A blog post I took note of the other day over at NoThirdSolution, and elements from a recent conversation with my German teacher congealed into one formula that may help avoid pitfalls for those of us who sometimes face what I will call the Inevitable Question: “(But) How would the purely free market society handle X?”
The post
The post cited argued that the New Orleans/Katrina fiasco was a result of government intervention. Thus, to the question, “how would the purely free market society handle X?”—X being the flooding of New Orleans—a simple answer would be that no city would likely have been built in a known recurring flood zone without extensive and systematic government subsidization and encouragement. The fact that the city was there and not somewhere else safer may well already have been a creature of government subsidies, regulations (badly distorting the operation of the insurance market), and make-work programs (Army Corp of Engineers building the dikes, etc.).

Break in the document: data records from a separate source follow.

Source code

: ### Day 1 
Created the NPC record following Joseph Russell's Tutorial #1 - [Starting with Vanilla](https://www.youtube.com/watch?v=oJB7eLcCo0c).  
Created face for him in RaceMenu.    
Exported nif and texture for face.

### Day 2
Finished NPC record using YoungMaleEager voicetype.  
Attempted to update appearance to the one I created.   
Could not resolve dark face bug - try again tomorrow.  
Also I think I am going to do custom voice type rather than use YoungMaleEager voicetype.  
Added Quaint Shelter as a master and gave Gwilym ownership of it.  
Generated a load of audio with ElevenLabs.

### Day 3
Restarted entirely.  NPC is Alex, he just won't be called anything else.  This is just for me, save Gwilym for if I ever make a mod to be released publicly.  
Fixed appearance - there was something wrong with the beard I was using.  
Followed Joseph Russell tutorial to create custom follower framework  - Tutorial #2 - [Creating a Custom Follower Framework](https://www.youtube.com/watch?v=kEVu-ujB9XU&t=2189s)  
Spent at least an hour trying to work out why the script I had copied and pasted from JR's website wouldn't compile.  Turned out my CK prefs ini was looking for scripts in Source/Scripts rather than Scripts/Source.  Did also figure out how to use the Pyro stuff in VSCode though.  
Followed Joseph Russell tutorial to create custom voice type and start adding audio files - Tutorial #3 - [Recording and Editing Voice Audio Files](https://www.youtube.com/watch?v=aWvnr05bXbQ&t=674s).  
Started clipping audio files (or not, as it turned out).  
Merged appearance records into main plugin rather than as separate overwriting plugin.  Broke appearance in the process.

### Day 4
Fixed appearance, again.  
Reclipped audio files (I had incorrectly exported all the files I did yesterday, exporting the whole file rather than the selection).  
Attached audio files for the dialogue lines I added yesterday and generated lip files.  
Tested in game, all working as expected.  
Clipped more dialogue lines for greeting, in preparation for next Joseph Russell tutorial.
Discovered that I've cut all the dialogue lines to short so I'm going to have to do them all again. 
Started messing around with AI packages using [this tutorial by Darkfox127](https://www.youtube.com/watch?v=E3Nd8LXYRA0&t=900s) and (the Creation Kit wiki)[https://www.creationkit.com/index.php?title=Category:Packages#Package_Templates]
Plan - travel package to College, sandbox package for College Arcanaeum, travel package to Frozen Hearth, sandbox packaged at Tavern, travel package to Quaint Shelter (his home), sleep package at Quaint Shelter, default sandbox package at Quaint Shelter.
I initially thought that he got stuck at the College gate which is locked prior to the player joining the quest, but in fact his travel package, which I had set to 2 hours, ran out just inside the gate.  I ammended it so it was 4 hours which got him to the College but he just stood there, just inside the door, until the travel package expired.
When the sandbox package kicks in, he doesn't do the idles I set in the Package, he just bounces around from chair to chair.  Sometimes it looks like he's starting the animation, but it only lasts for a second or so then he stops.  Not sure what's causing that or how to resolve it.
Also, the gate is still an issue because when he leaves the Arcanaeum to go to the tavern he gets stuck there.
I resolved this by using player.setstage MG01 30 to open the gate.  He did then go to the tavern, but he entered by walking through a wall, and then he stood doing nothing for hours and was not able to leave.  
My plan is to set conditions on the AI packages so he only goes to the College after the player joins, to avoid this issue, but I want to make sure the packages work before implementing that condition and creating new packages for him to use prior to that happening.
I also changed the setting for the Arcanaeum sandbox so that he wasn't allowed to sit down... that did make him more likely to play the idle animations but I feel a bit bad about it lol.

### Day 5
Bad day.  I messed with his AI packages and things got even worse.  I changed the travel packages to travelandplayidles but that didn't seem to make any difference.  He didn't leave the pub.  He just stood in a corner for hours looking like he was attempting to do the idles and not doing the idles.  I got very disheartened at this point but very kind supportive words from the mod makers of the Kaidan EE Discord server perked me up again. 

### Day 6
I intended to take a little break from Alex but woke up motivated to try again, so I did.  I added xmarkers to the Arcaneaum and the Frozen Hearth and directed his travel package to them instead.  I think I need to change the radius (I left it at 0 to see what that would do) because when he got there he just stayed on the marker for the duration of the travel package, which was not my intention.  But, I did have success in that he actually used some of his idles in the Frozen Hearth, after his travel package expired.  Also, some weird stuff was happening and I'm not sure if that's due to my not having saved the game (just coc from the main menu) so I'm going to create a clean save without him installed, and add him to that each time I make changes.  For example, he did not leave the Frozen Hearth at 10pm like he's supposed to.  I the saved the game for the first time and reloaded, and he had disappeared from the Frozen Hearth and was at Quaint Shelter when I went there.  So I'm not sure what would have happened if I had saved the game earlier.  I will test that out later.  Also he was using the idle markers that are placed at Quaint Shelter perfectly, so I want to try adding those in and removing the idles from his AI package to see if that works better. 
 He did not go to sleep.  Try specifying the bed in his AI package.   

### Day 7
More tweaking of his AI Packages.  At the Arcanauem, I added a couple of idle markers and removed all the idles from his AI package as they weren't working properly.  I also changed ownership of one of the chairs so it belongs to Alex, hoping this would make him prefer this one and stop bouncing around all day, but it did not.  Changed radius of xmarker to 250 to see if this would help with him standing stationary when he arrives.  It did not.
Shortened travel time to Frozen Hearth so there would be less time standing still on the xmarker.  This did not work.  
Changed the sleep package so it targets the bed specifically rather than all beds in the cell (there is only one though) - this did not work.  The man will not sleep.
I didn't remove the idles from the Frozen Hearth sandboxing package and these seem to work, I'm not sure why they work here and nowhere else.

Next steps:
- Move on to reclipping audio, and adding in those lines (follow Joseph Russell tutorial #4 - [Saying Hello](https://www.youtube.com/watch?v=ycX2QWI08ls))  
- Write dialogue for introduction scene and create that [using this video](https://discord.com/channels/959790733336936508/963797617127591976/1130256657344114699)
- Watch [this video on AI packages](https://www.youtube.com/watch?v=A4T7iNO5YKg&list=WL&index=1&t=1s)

Thus, the answer to the question, “How would the free market have built those dikes?” may well be, “only a government would have been stupid enough to waste resources on building those dikes and encouraging the growth of a city in a known flood zone.”

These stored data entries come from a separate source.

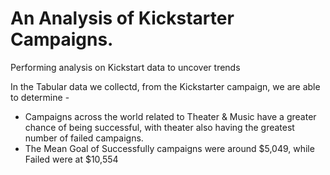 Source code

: # An Analysis of Kickstarter Campaigns.
Performing analysis on Kickstart data to uncover trends

In the Tabular data we collectd, from the Kickstarter campaign, we are able to determine -
* Campaigns across the world related to Theater & Music have a greater chance of being successful, with theater also having the greatest number of failed campaigns.
* The Mean Goal of Successfully campaigns were around $5,049, while Failed were at $10,554


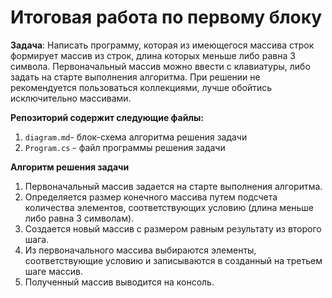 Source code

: # Итоговая работа по первому блоку
**Задача**: Написать программу, которая из имеющегося массива строк формирует массив из строк, длина которых меньше либо равна 3 символа. Первоначальный массив можно ввести с клавиатуры, либо задать на старте выполнения алгоритма. При решении не рекомендуется пользоваться коллекциями, лучше обойтись исключительно массивами.

**Репозиторий содержит следующие файлы:**
1. `diagram.md`- блок-схема алгоритма решения задачи
2. `Program.cs` - файл программы решения задачи

**Алгоритм решения задачи**
1. Первоначальный массив задается на старте выполнения алгоритма.
2. Определяется размер конечного массива путем подсчета количества элементов, соответствующих условию (длина меньше либо равна 3 символам).
3. Создается новый массив с размером равным результату из второго шага.
4. Из первоначального массива выбираются элементы, соответствующие условию и записываются в созданный на третьем шаге массив.
5. Полученный массив выводится на консоль. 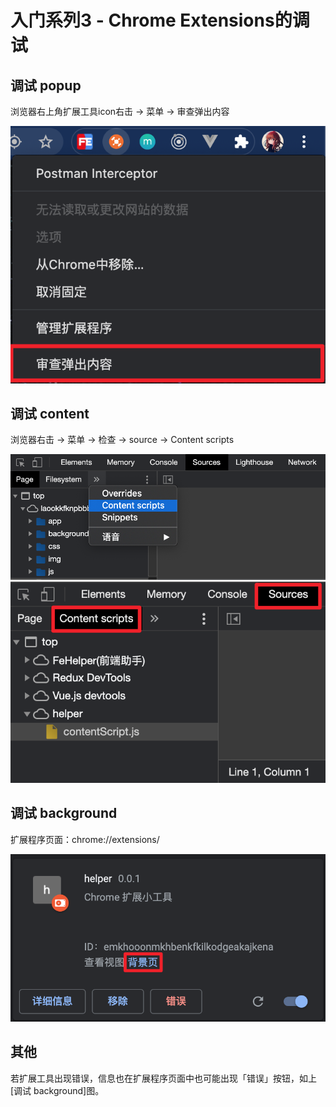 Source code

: # 入门系列3 - Chrome Extensions的调试

## 调试 popup
浏览器右上角扩展工具icon右击 -> 菜单 -> 审查弹出内容

![调试popup](resources/images/调试popup.png)

## 调试 content
浏览器右击 -> 菜单 -> 检查 -> source -> Content scripts

![调试content](resources/images/调试content-1.png)
![调试content](resources/images/调试content-2.png)

## 调试 background
扩展程序页面：chrome://extensions/

![调试background](resources/images/调试background.png)

## 其他
若扩展工具出现错误，信息也在扩展程序页面中也可能出现「错误」按钮，如上[调试 background]图。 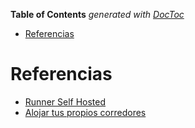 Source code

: <!-- START doctoc generated TOC please keep comment here to allow auto update -->
<!-- DON'T EDIT THIS SECTION, INSTEAD RE-RUN doctoc TO UPDATE -->
**Table of Contents**  *generated with [DocToc](https://github.com/thlorenz/doctoc)*

- [Referencias](#referencias)

<!-- END doctoc generated TOC please keep comment here to allow auto update -->

# Referencias

  * [Runner Self Hosted](https://docs.github.com/es/free-pro-team@latest/actions/hosting-your-own-runners)
  * [Alojar tus propios corredores](https://docs.github.com/es/free-pro-team@latest/actions/hosting-your-own-runners)
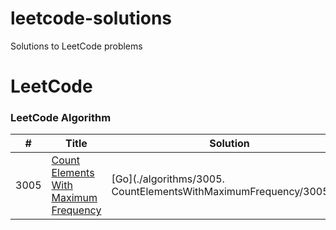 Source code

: # leetcode-solutions
Solutions to LeetCode problems

LeetCode
========

### LeetCode Algorithm

| # | Title | Solution | 
|---| ----- | -------- | 
|3005|[Count Elements With Maximum Frequency](https://leetcode.com/problems/count-elements-with-maximum-frequency/description/) | [Go](./algorithms/3005. CountElementsWithMaximumFrequency/3005.go) |
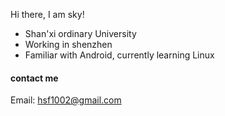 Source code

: Hi there, I am sky!  

* Shan'xi ordinary University
* Working in shenzhen 
* Familiar with Android, currently learning Linux

#### contact me

Email: hsf1002@gmail.com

One lesson from this hypothetical little interchange is that there is not always a need to struggle to come up with a creative free market scheme for building useless or dangerous structures of the kind that the state might build.
The conversation
The second input to my thought process was a conversation with my German teacher in which the concept of a statefree political philosophy came up in response to a question about my preference for US president (none). She struggled for a moment (since I usually seem like a reasonable sort of fellow) to mentally frame what I had said until her mind hit upon the conventional strawman terms in which we are all taught to consider and dismiss this possibility: “you mean you don’t think there should be any rules.”
I noticed later that even this summation can be easily translated into the form of the Inevitable Question: “How would the purely free market society handle X?” with X in this case being a strawman situation in which there are no rules or enforcement mechanisms in a society: in other words, Hobbesian anarchy, the war of all against all. This meme operates in conventional discourse to immediately and irrefutably discredit the statefree position.
But Hobbesian anarchy is, of course, the exact opposite of the position of advocates of statefree civilization. Advocates of a free civil society argue instead in favor of a small set of very crucial basic rules, for their consistent enforcement, and for their equal application to all human beings.
The state as we know it exempts itself from such consistent rules when it taxes, hands out favors and special privileges, wages war, and so forth, and the result of this is a great deal of unpredictability, chaos, and destruction of life and wealth. Indeed, from this perspective, Hobbesian anarchy may approach a fair description not of a statefree civilization, but of states themselves in action, their employees only modestly checked by a modicum of justice and the rule of law.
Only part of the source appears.